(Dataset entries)
=-=-=-=-=

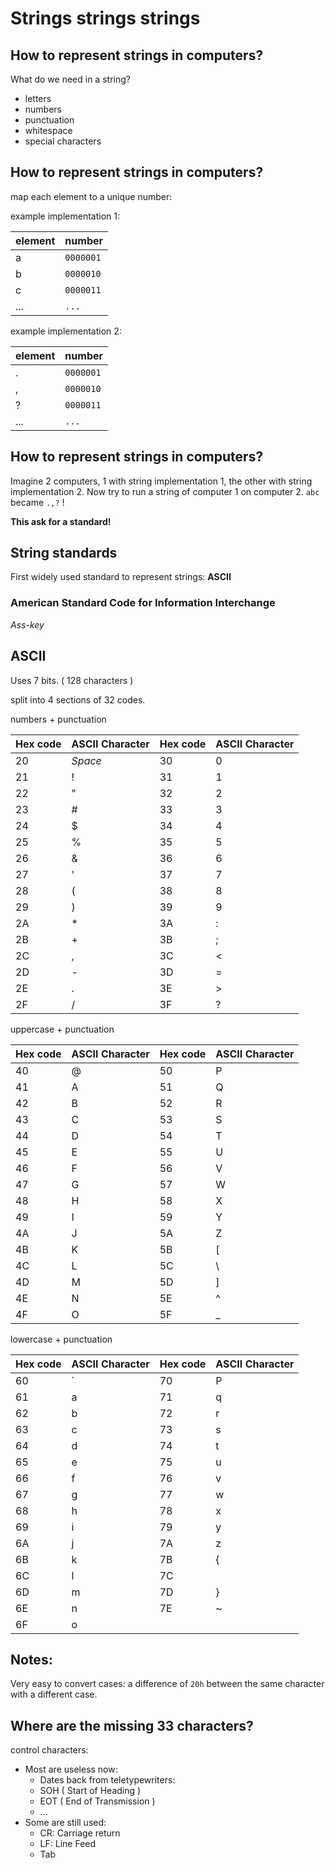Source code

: # Strings strings strings



## How to represent strings in computers?

What do we need in a string?

* letters
* numbers
* punctuation
* whitespace
* special characters


## How to represent strings in computers?

map each element to a unique number:

example implementation 1:

| element | number      |
| :------ | :-----------|
| a       | `0000001`   |
| b       | `0000010`   |
| c       | `0000011`   |
| ...     | `...`       |

example implementation 2:

| element | number      |
| :------ | :-----------|
| .       | `0000001`   |
| ,       | `0000010`   |
| ?       | `0000011`   |
| ...     | `...`       |


## How to represent strings in computers?

Imagine 2 computers, 1 with string implementation 1, the other with string implementation 2.
Now try to run a string of computer 1 on computer 2.
`abc` became `.,?` !

**This ask for a standard!**


## String standards

First widely used standard to represent strings: **ASCII**

### American Standard Code for Information Interchange

_Ass-key_


## ASCII

Uses 7 bits. ( 128 characters )

split into 4 sections of 32 codes.

numbers + punctuation

| Hex code | ASCII Character | Hex code | ASCII Character |
|:---------|:----------------|:---------|:----------------|
| 20       | _Space_         | 30       | 0               |
| 21       | !               | 31       | 1               |
| 22       | "               | 32       | 2               |
| 23       | #               | 33       | 3               |
| 24       | $               | 34       | 4               |
| 25       | %               | 35       | 5               |
| 26       | &               | 36       | 6               |
| 27       | '               | 37       | 7               |
| 28       | (               | 38       | 8               |
| 29       | )               | 39       | 9               |
| 2A       | *               | 3A       | :               |
| 2B       | +               | 3B       | ;               |
| 2C       | ,               | 3C       | <               |
| 2D       | -               | 3D       | =               |
| 2E       | .               | 3E       | >               |
| 2F       | /               | 3F       | ?               |


uppercase + punctuation

| Hex code | ASCII Character | Hex code | ASCII Character |
|:---------|:----------------|:---------|:----------------|
| 40       | @               | 50       | P               |
| 41       | A               | 51       | Q               |
| 42       | B               | 52       | R               |
| 43       | C               | 53       | S               |
| 44       | D               | 54       | T               |
| 45       | E               | 55       | U               |
| 46       | F               | 56       | V               |
| 47       | G               | 57       | W               |
| 48       | H               | 58       | X               |
| 49       | I               | 59       | Y               |
| 4A       | J               | 5A       | Z               |
| 4B       | K               | 5B       | [               |
| 4C       | L               | 5C       | \               |
| 4D       | M               | 5D       | ]               |
| 4E       | N               | 5E       | ^               |
| 4F       | O               | 5F       | _               |

lowercase + punctuation

| Hex code | ASCII Character | Hex code | ASCII Character |
|:---------|:----------------|:---------|:----------------|
| 60       | `               | 70       | P               |
| 61       | a               | 71       | q               |
| 62       | b               | 72       | r               |
| 63       | c               | 73       | s               |
| 64       | d               | 74       | t               |
| 65       | e               | 75       | u               |
| 66       | f               | 76       | v               |
| 67       | g               | 77       | w               |
| 68       | h               | 78       | x               |
| 69       | i               | 79       | y               |
| 6A       | j               | 7A       | z               |
| 6B       | k               | 7B       | {               |
| 6C       | l               | 7C       | |               |
| 6D       | m               | 7D       | }               |
| 6E       | n               | 7E       | ~               |
| 6F       | o               |          |                 |


## Notes:

Very easy to convert cases: a difference of `20h` between the same character with a different case.


## Where are the missing 33 characters?

control characters:

* Most are useless now:
  * Dates back from teletypewriters:
  * SOH ( Start of Heading )
  * EOT ( End of Transmission )
  * ...
* Some are still used:
  * CR: Carriage return
  * LF: Line Feed
  * Tab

=-=-=-=-=

Each record should be given again exactly, with no picture carried over.

Source code

: # Strings strings strings



## How to represent strings in computers?

What do we need in a string?

* letters
* numbers
* punctuation
* whitespace
* special characters


## How to represent strings in computers?

map each element to a unique number:

example implementation 1:

| element | number      |
| :------ | :-----------|
| a       | `0000001`   |
| b       | `0000010`   |
| c       | `0000011`   |
| ...     | `...`       |

example implementation 2:

| element | number      |
| :------ | :-----------|
| .       | `0000001`   |
| ,       | `0000010`   |
| ?       | `0000011`   |
| ...     | `...`       |


## How to represent strings in computers?

Imagine 2 computers, 1 with string implementation 1, the other with string implementation 2.
Now try to run a string of computer 1 on computer 2.
`abc` became `.,?` !

**This ask for a standard!**


## String standards

First widely used standard to represent strings: **ASCII**

### American Standard Code for Information Interchange

_Ass-key_


## ASCII

Uses 7 bits. ( 128 characters )

split into 4 sections of 32 codes.

numbers + punctuation

| Hex code | ASCII Character | Hex code | ASCII Character |
|:---------|:----------------|:---------|:----------------|
| 20       | _Space_         | 30       | 0               |
| 21       | !               | 31       | 1               |
| 22       | "               | 32       | 2               |
| 23       | #               | 33       | 3               |
| 24       | $               | 34       | 4               |
| 25       | %               | 35       | 5               |
| 26       | &               | 36       | 6               |
| 27       | '               | 37       | 7               |
| 28       | (               | 38       | 8               |
| 29       | )               | 39       | 9               |
| 2A       | *               | 3A       | :               |
| 2B       | +               | 3B       | ;               |
| 2C       | ,               | 3C       | <               |
| 2D       | -               | 3D       | =               |
| 2E       | .               | 3E       | >               |
| 2F       | /               | 3F       | ?               |


uppercase + punctuation

| Hex code | ASCII Character | Hex code | ASCII Character |
|:---------|:----------------|:---------|:----------------|
| 40       | @               | 50       | P               |
| 41       | A               | 51       | Q               |
| 42       | B               | 52       | R               |
| 43       | C               | 53       | S               |
| 44       | D               | 54       | T               |
| 45       | E               | 55       | U               |
| 46       | F               | 56       | V               |
| 47       | G               | 57       | W               |
| 48       | H               | 58       | X               |
| 49       | I               | 59       | Y               |
| 4A       | J               | 5A       | Z               |
| 4B       | K               | 5B       | [               |
| 4C       | L               | 5C       | \               |
| 4D       | M               | 5D       | ]               |
| 4E       | N               | 5E       | ^               |
| 4F       | O               | 5F       | _               |

lowercase + punctuation

| Hex code | ASCII Character | Hex code | ASCII Character |
|:---------|:----------------|:---------|:----------------|
| 60       | `               | 70       | P               |
| 61       | a               | 71       | q               |
| 62       | b               | 72       | r               |
| 63       | c               | 73       | s               |
| 64       | d               | 74       | t               |
| 65       | e               | 75       | u               |
| 66       | f               | 76       | v               |
| 67       | g               | 77       | w               |
| 68       | h               | 78       | x               |
| 69       | i               | 79       | y               |
| 6A       | j               | 7A       | z               |
| 6B       | k               | 7B       | {               |
| 6C       | l               | 7C       | |               |
| 6D       | m               | 7D       | }               |
| 6E       | n               | 7E       | ~               |
| 6F       | o               |          |                 |


## Notes:

Very easy to convert cases: a difference of `20h` between the same character with a different case.


## Where are the missing 33 characters?

control characters:

* Most are useless now:
  * Dates back from teletypewriters:
  * SOH ( Start of Heading )
  * EOT ( End of Transmission )
  * ...
* Some are still used:
  * CR: Carriage return
  * LF: Line Feed
  * Tab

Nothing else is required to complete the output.